Mr. Hough is also the featured artist in an iPad app about the Liszt Piano Sonata, which includes a fully-filmed performance and was released by the cutting-edge, award-winning company Touch Press. Published by Josef Weinberger, Mr. Hough has composed works for orchestra, choir, chamber ensemble and solo piano. His “Mass of Innocence and Experience” and “Missa Mirabilis” were respectively commissioned by and performed at London’s Westminster Abbey and Westminster Cathedral. In 2012, the Indianapolis Symphony commissioned and performed Mr.

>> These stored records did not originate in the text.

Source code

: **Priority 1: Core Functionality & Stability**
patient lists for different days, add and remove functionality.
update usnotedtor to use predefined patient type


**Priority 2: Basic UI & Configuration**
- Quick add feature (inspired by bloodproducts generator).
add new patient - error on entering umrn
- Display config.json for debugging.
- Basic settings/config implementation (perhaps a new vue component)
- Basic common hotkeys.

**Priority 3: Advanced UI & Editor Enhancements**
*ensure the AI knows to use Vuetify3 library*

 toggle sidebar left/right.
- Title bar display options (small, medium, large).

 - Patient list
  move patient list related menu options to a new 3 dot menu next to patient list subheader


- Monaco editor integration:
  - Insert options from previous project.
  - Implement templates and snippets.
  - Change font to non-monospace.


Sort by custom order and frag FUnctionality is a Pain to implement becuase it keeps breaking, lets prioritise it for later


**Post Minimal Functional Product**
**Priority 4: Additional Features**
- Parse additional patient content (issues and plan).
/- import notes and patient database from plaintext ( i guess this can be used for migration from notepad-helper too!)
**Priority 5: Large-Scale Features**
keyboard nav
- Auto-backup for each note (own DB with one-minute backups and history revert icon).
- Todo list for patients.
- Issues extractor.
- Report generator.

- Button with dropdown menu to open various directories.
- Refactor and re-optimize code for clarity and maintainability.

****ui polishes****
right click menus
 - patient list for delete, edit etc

Hough’s own orchestration of “Missa Mirabilis,” which was subsequently performed by the BBC Symphony as part of Mr. Hough’s residency with the orchestra. Mr. Hough has also been commissioned by the musicians of the Berlin Philharmonic, the Gilmore Foundation, The Genesis Foundation, London’s National Gallery, Wigmore Hall, Le Musée de Louvre and Musica Viva Australia among others.
A noted writer, Mr. Hough regularly contributes articles for The Guardian, The Times, The Tablet, Gramophone and BBC Music Magazine and wrote a blog for The Telegraph for seven years which became one of the most popular and influential forums for cultural discussion and for which he wrote over six hundred articles. His book, The Bible as Prayer, was published by Continuum and Paulist Press in 2007, and his first novel, The Final Retreat, will be published in early 2018 by Sylph Editions.
Mr. Hough resides in London where he is a visiting professor at the Royal Academy of Music and holds the International Chair of Piano Studies at his alma mater, the Royal Northern College in Manchester. He is also a member of the faculty at The Juilliard School.